3110504_scientistsThere is more encouraging news about the monoclonal antibody bevacizumab (Avastin) and its potential to boost the effectiveness of chemotherapy for people with malignant pleural mesothelioma.

A pair of oncology researchers from Texas have just released their summary of the the most recent published studies on bevacizumab. They conclude that, for the right patients, bevacizumab may improve mesothelioma outcomes and extend survival by blocking tumor blood vessel formation (angiogenesis).

This ability of bevacizumab to help standard mesothelioma chemotherapy work better is why the drug has been included as a possible first-line mesothelioma treatment in the National Comprehensive Cancer Network guidelines since 2016.

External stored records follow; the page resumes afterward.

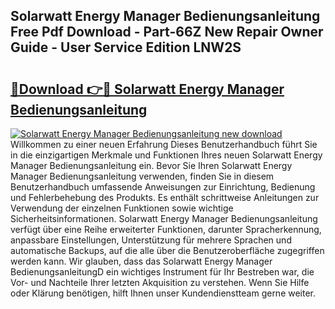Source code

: ## Solarwatt Energy Manager Bedienungsanleitung Free Pdf Download - Part-66Z New Repair Owner Guide - User Service Edition LNW2S

# <h2><a href="http://df58h2.blite.top/?on=Solarwatt+Energy+Manager+Bedienungsanleitung">🔗Download 👉🔴 Solarwatt Energy Manager Bedienungsanleitung</a></h2>

[![Solarwatt Energy Manager Bedienungsanleitung new download](https://i.imgur.com/lujVjoI.png)](http://df58h2.blite.top/?on=Solarwatt+Energy+Manager+Bedienungsanleitung)
Willkommen zu einer neuen Erfahrung Dieses Benutzerhandbuch führt Sie in die einzigartigen Merkmale und Funktionen Ihres neuen Solarwatt Energy Manager Bedienungsanleitung ein. Bevor Sie Ihren Solarwatt Energy Manager Bedienungsanleitung verwenden, finden Sie in diesem Benutzerhandbuch umfassende Anweisungen zur Einrichtung, Bedienung und Fehlerbehebung des Produkts. Es enthält schrittweise Anleitungen zur Verwendung der einzelnen Funktionen sowie wichtige Sicherheitsinformationen. Solarwatt Energy Manager Bedienungsanleitung verfügt über eine Reihe erweiterter Funktionen, darunter Spracherkennung, anpassbare Einstellungen, Unterstützung für mehrere Sprachen und automatische Backups, auf die alle über die Benutzeroberfläche zugegriffen werden kann. Wir glauben, dass das Solarwatt Energy Manager BedienungsanleitungD ein wichtiges Instrument für Ihr Bestreben war, die Vor- und Nachteile Ihrer letzten Akquisition zu verstehen. Wenn Sie Hilfe oder Klärung benötigen, hilft Ihnen unser Kundendienstteam gerne weiter.
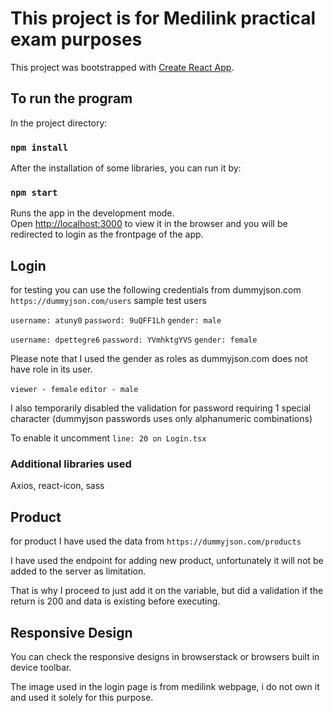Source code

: # This project is for Medilink practical exam purposes

This project was bootstrapped with [Create React App](https://github.com/facebook/create-react-app).

## To run the program

In the project directory:

### `npm install`

After the installation of some libraries, you can run it by:

### `npm start`

Runs the app in the development mode.\
Open [http://localhost:3000](http://localhost:3000) to view it in the browser and you will be redirected to login as the frontpage of the app.

## Login

for testing you can use the following credentials from dummyjson.com `https://dummyjson.com/users`
sample test users

`username: atuny0`
`password: 9uQFF1Lh`
`gender: male`

`username: dpettegre6`
`password: YVmhktgYVS`
`gender: female`

Please note that I used the gender as roles as dummyjson.com does not have role in its user.

`viewer - female`
`editor - male`

I also temporarily disabled the validation for password requiring 1 special character (dummyjson passwords uses only alphanumeric combinations)

To enable it uncomment `line: 20 on Login.tsx`

### Additional libraries used

Axios, react-icon, sass


## Product 

for product I have used the data from `https://dummyjson.com/products`

I have used the endpoint for adding new product, unfortunately it will not be added to the server as limitation.

That is why I proceed to just add it on the variable, but did a validation if the return is 200 and data is existing before executing.


## Responsive Design

You can check the responsive designs in browserstack or browsers built in device toolbar.

The image used in the login page is from medilink webpage, i do not own it and used it solely for this purpose. 
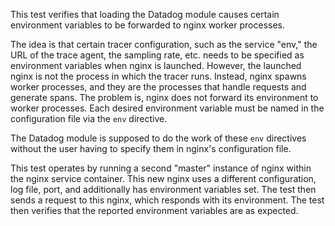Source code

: This test verifies that loading the Datadog module causes certain environment
variables to be forwarded to nginx worker processes.

The idea is that certain tracer configuration, such as the service "env," the
URL of the trace agent, the sampling rate, etc. needs to be specified as
environment variables when nginx is launched.  However, the launched nginx is
not the process in which the tracer runs.  Instead, nginx spawns worker
processes, and they are the processes that handle requests and generate spans.
The problem is, nginx does not forward its environment to worker processes.
Each desired environment variable must be named in the configuration file via
the `env` directive.

The Datadog module is supposed to do the work of these `env` directives without
the user having to specify them in nginx's configuration file.

This test operates by running a second "master" instance of nginx within the
nginx service container.  This new nginx uses a different configuration, log
file, port, and additionally has environment variables set.  The test then
sends a request to this nginx, which responds with its environment.  The test
then verifies that the reported environment variables are as expected.
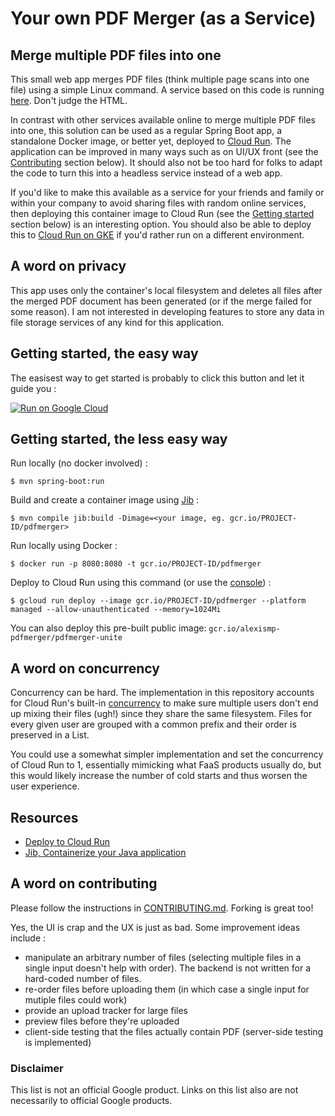 # Your own PDF Merger (as a Service)

## Merge multiple PDF files into one

This small web app merges PDF files (think multiple page scans into one file) using a simple Linux command.
A service based on this code is running [here](https://pdf-merger-unite-nmv4siw5tq-ew.a.run.app/). Don't judge the HTML.

In contrast with other services available online to merge multiple PDF files into one, this solution can be used as a regular Spring Boot app, a standalone Docker image, or better yet, deployed to [Cloud Run](cloud.run). The application can be improved in many ways such as on UI/UX front (see the [Contributing](#a-word-on-contributing) section below). It should also not be too hard for folks to adapt the code to turn this into a headless service instead of a web app.

If you'd like to make this available as a service for your friends and family or within your company to avoid sharing files with random online services, then deploying this container image to Cloud Run (see the [Getting started](#getting-started) section below) is an interesting option. You should also be able to deploy this to [Cloud Run on GKE](https://cloud.google.com/run/docs/gke/setup) if you'd rather run on a different environment.

## A word on privacy

This app uses only the container's local filesystem and deletes all files after the merged PDF document has been generated (or if the merge failed for some reason).
I am not interested in developing features to store any data in file storage services of any kind for this application.

## Getting started, the easy way

The easisest way to get started is probably to click this button and let it guide you :

[![Run on Google Cloud](https://deploy.cloud.run/button.svg)](https://deploy.cloud.run)

## Getting started, the less easy way

Run locally (no docker involved) :

`$ mvn spring-boot:run`

Build and create a container image using [Jib](https://github.com/GoogleContainerTools/jib) :

`$ mvn compile jib:build -Dimage=<your image, eg. gcr.io/PROJECT-ID/pdfmerger>`

Run locally using Docker :

`$ docker run -p 8080:8080 -t gcr.io/PROJECT-ID/pdfmerger`

Deploy to Cloud Run using this command (or use the [console](https://console.cloud.google.com/run)) :

`$ gcloud run deploy --image gcr.io/PROJECT-ID/pdfmerger --platform managed --allow-unauthenticated --memory=1024Mi `

You can also deploy this pre-built public image: `gcr.io/alexismp-pdfmerger/pdfmerger-unite`

## A word on concurrency

Concurrency can be hard. The implementation in this repository accounts for Cloud Run's built-in [concurrency](https://cloud.google.com/run/docs/about-concurrency) to make sure multiple users don't end up mixing their files (ugh!) since they share the same filesystem. Files for every given user are grouped with a common prefix and their order is preserved in a List.

You could use a somewhat simpler implementation and set the concurrency of Cloud Run to 1, essentially mimicking what FaaS products usually do, but this would likely increase the number of cold starts and thus worsen the user experience.

## Resources
* [Deploy to Cloud Run](https://cloud.google.com/run/docs/quickstarts/build-and-deploy)
* [Jib, Containerize your Java application](https://github.com/GoogleContainerTools/jib)

## A word on contributing

Please follow the instructions in [CONTRIBUTING.md](CONTRIBUTING.md). Forking is great too!

Yes, the UI is crap and the UX is just as bad. Some improvement ideas include :
* manipulate an arbitrary number of files (selecting multiple files in a single input doesn't help with order). The backend is not written for a hard-coded number of files.
* re-order files before uploading them (in which case a single input for mutiple files could work)
* provide an upload tracker for large files
* preview files before they're uploaded
* client-side testing that the files actually contain PDF (server-side testing is implemented)

### Disclaimer

This list is not an official Google product. Links on this list also are not necessarily to official Google products.

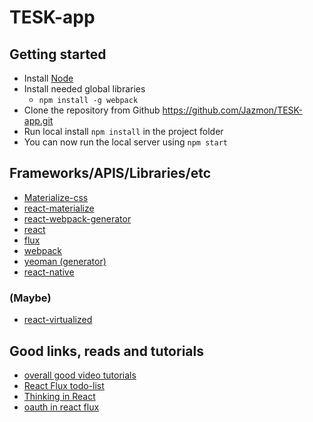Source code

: # TESK-app

## Getting started
* Install [Node](https://nodejs.org/en/)
* Install needed global libraries
  * `npm install -g webpack`
* Clone the repository from Github https://github.com/Jazmon/TESK-app.git
* Run local install `npm install` in the project folder
* You can now run the local server using `npm start`

## Frameworks/APIS/Libraries/etc
* [Materialize-css](http://materializecss.com/getting-started.html)
* [react-materialize](https://github.com/react-materialize/react-materialize)
* [react-webpack-generator](https://github.com/newtriks/generator-react-webpack)
* [react](https://facebook.github.io/react/index.html)
* [flux](https://facebook.github.io/flux/)
* [webpack](https://webpack.github.io/)
* [yeoman (generator)](http://yeoman.io/)
* [react-native](https://facebook.github.io/react-native/)
### (Maybe)
* [react-virtualized](https://github.com/bvaughn/react-virtualized "react-virtualized")

## Good links, reads and tutorials
* [overall good video tutorials](https://www.youtube.com/user/learncodeacademy/videos)
* [React Flux todo-list](https://facebook.github.io/flux/docs/todo-list.html#content)
* [Thinking in React](https://facebook.github.io/react/docs/thinking-in-react.html)
* [oauth in react flux](https://auth0.com/blog/2015/04/09/adding-authentication-to-your-react-flux-app/)
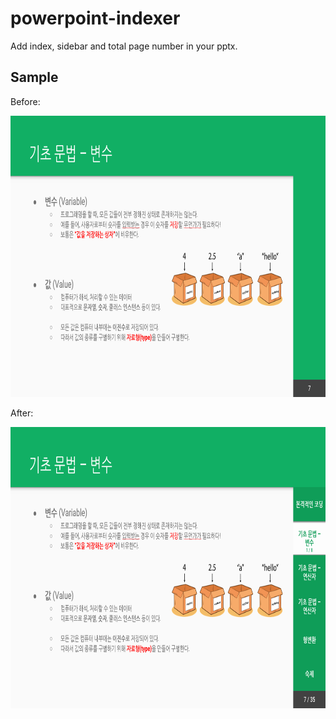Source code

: # powerpoint-indexer
 Add index, sidebar and total page number in your pptx.

## Sample
 Before:

 <img src="./samples/before.png" width="800px" height="450px" title="Before">
 
 After:

 <img src="./samples/after.png" width="800px" height="450px" title="After">
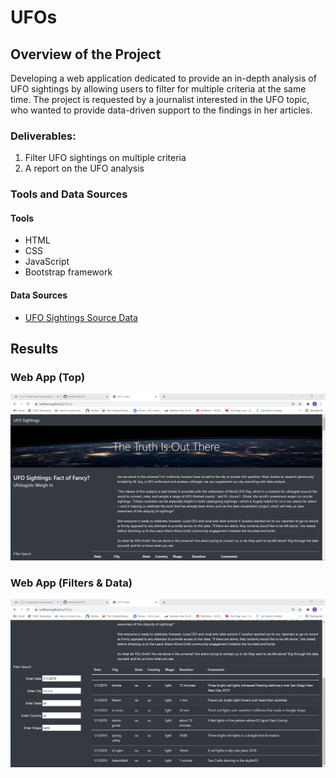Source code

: # UFOs

## Overview of the Project

Developing a web application dedicated to provide an in-depth analysis of UFO sightings by allowing users to filter for multiple criteria at the same time. The project is requested by a journalist interested in the UFO topic, who wanted to provide data-driven support to the findings in her articles. 

### Deliverables: 

1. Filter UFO sightings on multiple criteria
2. A report on the UFO analysis

### Tools and Data Sources

#### Tools

- HTML
- CSS
- JavaScript
- Bootstrap framework

#### Data Sources

- [UFO Sightings Source Data](https://2u-data-curriculum-team.s3.amazonaws.com/dataviz-online/module_11/data.js)


## Results

### Web App (Top)

![WebApp-1](/Resources/WebApp-1.png)

### Web App (Filters & Data)

![WebApp-1](/Resources/WebApp-2.png)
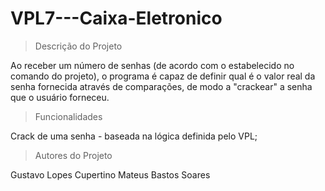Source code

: # VPL7---Caixa-Eletronico
> Descrição do Projeto
  
  Ao receber um número de senhas (de acordo com o estabelecido no comando do projeto), o programa é capaz de definir qual é o valor real da senha fornecida através de comparações, de modo a "crackear" a senha que o usuário forneceu.
  
> Funcionalidades
  
  Crack de uma senha - baseada na lógica definida pelo VPL;
  
> Autores do Projeto

  Gustavo Lopes Cupertino
  Mateus Bastos Soares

Bevacizumab for Mesothelioma Therapy

Bevacizumab is a monoclonal antibody that inhibits angiogenesis in mesothelioma tumors by blocking VEGF, a protein that stimulates new blood vessel formation.

In 2016, in a study that went by the acronym ‘MAPS’, French researchers randomly assigned 448 pleural mesothelioma patients to receive either standard two-drug chemotherapy with pemetrexed and cisplatin or a three-drug combination with bevacizumab. The three-drug combination lowed the risk of death from mesothelioma by 23 percent.

“The MAPS study represents a significant step forward in the treatment of unresectable malignant pleural mesothelioma and has established the combination of cisplatin, pemetrexed, and bevacizumab as a reasonable option for appropriately selected MPM patients who are candidates to receive bevacizumab,” write Pavel Levin, MD, PhD, and Jonathan Dowell, MD, of the University of Texas Southwestern Medical Center, authors of the new summary report.

As Drs. Levin and Dowell explain in OncoTargets and Therapy, after “extensive evaluation”, the news about bevacizumab and other drugs that block VEGF in mesothelioma tumors, continues to be encouraging.

Limitations of Avastin in Mesothelioma Treatment

Although multiple studies have confirmed the potential of bevacizumab in mesothelioma treatment, there are still limitations to its use Because it has been linked to cardiac-related complications, mesothelioma patients who want to try it must be carefully-screened to avoid serious side effects.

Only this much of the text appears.